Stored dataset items

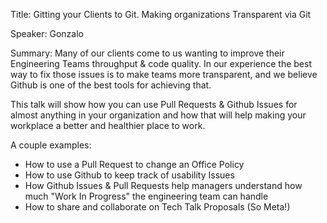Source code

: Title: Gitting your Clients to Git. Making organizations Transparent via
Git

Speaker: Gonzalo

Summary: Many of our clients come to us wanting to improve their
Engineering Teams throughput & code quality. In our experience the best
way to fix those issues is to make teams more transparent, and we
believe Github is one of the best tools for achieving that.

This talk will show how you can use Pull Requests & Github Issues for almost
anything in your organization and how that will help making your
workplace a better and healthier place to work.

A couple examples:
* How to use a Pull Request to change an Office Policy
* How to use Github to keep track of usability Issues
* How Github Issues & Pull Requests help managers understand how much "Work In Progress"
  the engineering team can handle
* How to share and collaborate on Tech Talk Proposals (So Meta!)
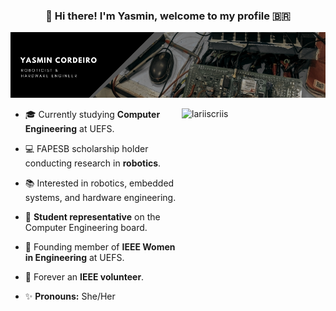 ### <div align="center"> 👋 Hi there! I'm Yasmin, welcome to my profile 🇧🇷 </div>

![github-header-image (3)](cover.png)

<div>
   <img align="right" alt="lariiscriis" width="230" height="230" src="[https://i.pinimg.com/474x/81/5e/ef/815eefdb69dcbc97214ff20d33b1e319.jpg](https://i.pinimg.com/736x/0a/5b/78/0a5b78c9f07c95f5e8af1e3c1eae4d16.jpg)">

- 🎓 Currently studying **Computer Engineering** at UEFS.
  
- 💻 FAPESB scholarship holder conducting research in **robotics**.

- 📚 Interested in robotics, embedded systems, and hardware engineering.

- 📢 **Student representative** on the Computer Engineering board.

- 💜 Founding member of **IEEE Women in Engineering** at UEFS.

- 🌱  Forever an **IEEE volunteer**.

- ✨ **Pronouns:** She/Her
</div>

<br>

<!--
**yasmincsme/yasmincsme** is a ✨ _special_ ✨ repository because its `README.md` (this file) appears on your GitHub profile.

Here are some ideas to get you started:

- 🔭 I’m currently working on ...
- 🌱 I’m currently learning ...
- 👯 I’m looking to collaborate on ...
- 🤔 I’m looking for help with ...
- 💬 Ask me about ...
- 📫 How to reach me: ...
- 😄 Pronouns: ...
- ⚡ Fun fact: ...
-->
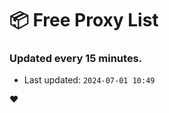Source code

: # :package: Free Proxy List
### Updated every 15 minutes.

- Last updated: `2024-07-01 10:49`

:heart:
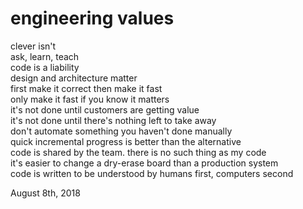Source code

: # engineering values

clever isn't<br />
ask, learn, teach<br />
code is a liability<br />
design and architecture matter<br />
first make it correct then make it fast<br />
only make it fast if you know it matters<br />
it's not done until customers are getting value<br />
it's not done until there's nothing left to take away<br />
don't automate something you haven't done manually<br />
quick incremental progress is better than the alternative<br />
code is shared by the team. there is no such thing as my code<br />
it's easier to change a dry-erase board than a production system<br />
code is written to be understood by humans first, computers second<br />

August 8th, 2018
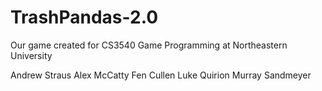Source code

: # TrashPandas-2.0
Our game created for CS3540 Game Programming at Northeastern University

Andrew Straus
Alex McCatty
Fen Cullen
Luke Quirion
Murray Sandmeyer
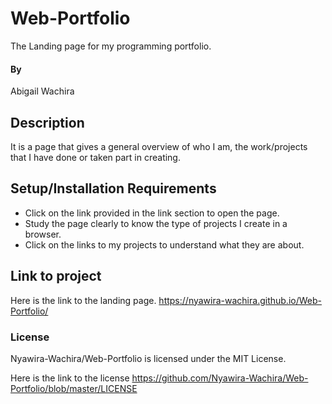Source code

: # Web-Portfolio
The Landing page for my programming portfolio.
#### By
Abigail Wachira
## Description
It is a page that gives a general overview of who I am, the work/projects that I have done or taken part in creating.
## Setup/Installation Requirements
* Click on the link provided in the link section to open the page.
* Study the page clearly to know the type of projects I create in a browser.
* Click on the links to my projects to understand what they are about.
## Link to project
Here is the link to the landing page.
https://nyawira-wachira.github.io/Web-Portfolio/
### License
Nyawira-Wachira/Web-Portfolio is licensed under the MIT License.

Here is the link to the license
https://github.com/Nyawira-Wachira/Web-Portfolio/blob/master/LICENSE
  
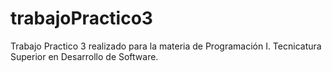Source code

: # trabajoPractico3
Trabajo Practico 3 realizado para la materia de Programación I. Tecnicatura Superior en Desarrollo de Software.
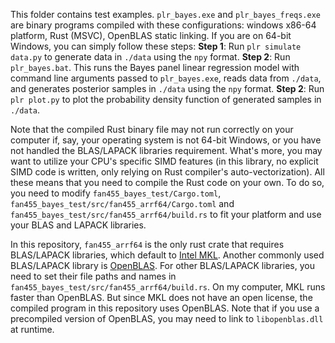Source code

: This folder contains test examples. `plr_bayes.exe` and `plr_bayes_freqs.exe` are binary programs compiled with these configurations: windows x86-64 platform, Rust (MSVC), OpenBLAS static linking. If you are on 64-bit Windows, you can simply follow these steps: 
**Step 1**: Run `plr simulate data.py` to generate data in `./data` using the `npy` format.
**Step 2**: Run `plr_bayes.bat`. This runs the Bayes panel linear regression model with command line arguments passed to `plr_bayes.exe`, reads data from `./data`, and generates posterior samples in `./data` using the `npy` format.
**Step 2**: Run `plr plot.py` to plot the probability density function of generated samples in `./data`.

Note that the compiled Rust binary file may not run correctly on your computer if, say, your operating system is not 64-bit Windows, or you have not handled the BLAS/LAPACK libraries requirement. What's more, you may want to utilize your CPU's specific SIMD features (in this library, no explicit SIMD code is written, only relying on Rust compiler's auto-vectorization). All these means that you need to compile the Rust code on your own. To do so, you need to modify `fan455_bayes_test/Cargo.toml`, `fan455_bayes_test/src/fan455_arrf64/Cargo.toml` and `fan455_bayes_test/src/fan455_arrf64/build.rs` to fit your platform and use your BLAS and LAPACK libraries. 

In this repository, `fan455_arrf64` is the only rust crate that requires BLAS/LAPACK libraries, which default to [Intel MKL](https://www.intel.com/content/www/us/en/developer/tools/oneapi/base-toolkit-download.html). Another commonly used BLAS/LAPACK library is [OpenBLAS](https://github.com/OpenMathLib/OpenBLAS). For other BLAS/LAPACK libraries, you need to set their file paths and names in `fan455_bayes_test/src/fan455_arrf64/build.rs`. On my computer, MKL runs faster than OpenBLAS. But since MKL does not have an open license, the compiled program in this repository uses OpenBLAS. Note that if you use a precompiled version of OpenBLAS, you may need to link to `libopenblas.dll` at runtime.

#### [The task]
Every line above between the one containing "- 🔭 I’m currently working on ..." and the one containing "it's not done until customers", those two included, is to be printed exactly. No pictures go into the copy.

#### [Solution for this task]
- 🔭 I’m currently working on ...
- 🌱 I’m currently learning ...
- 👯 I’m looking to collaborate on ...
- 🤔 I’m looking for help with ...
- 💬 Ask me about ...
- 📫 How to reach me: ...
- 😄 Pronouns: ...
- ⚡ Fun fact: ...
-->
Source code

: # :package: Free Proxy List
### Updated every 15 minutes.

- Last updated: `2024-07-01 10:49`

:heart:
Source code

: # engineering values

clever isn't<br />
ask, learn, teach<br />
code is a liability<br />
design and architecture matter<br />
first make it correct then make it fast<br />
only make it fast if you know it matters<br />
it's not done until customers are getting value<br />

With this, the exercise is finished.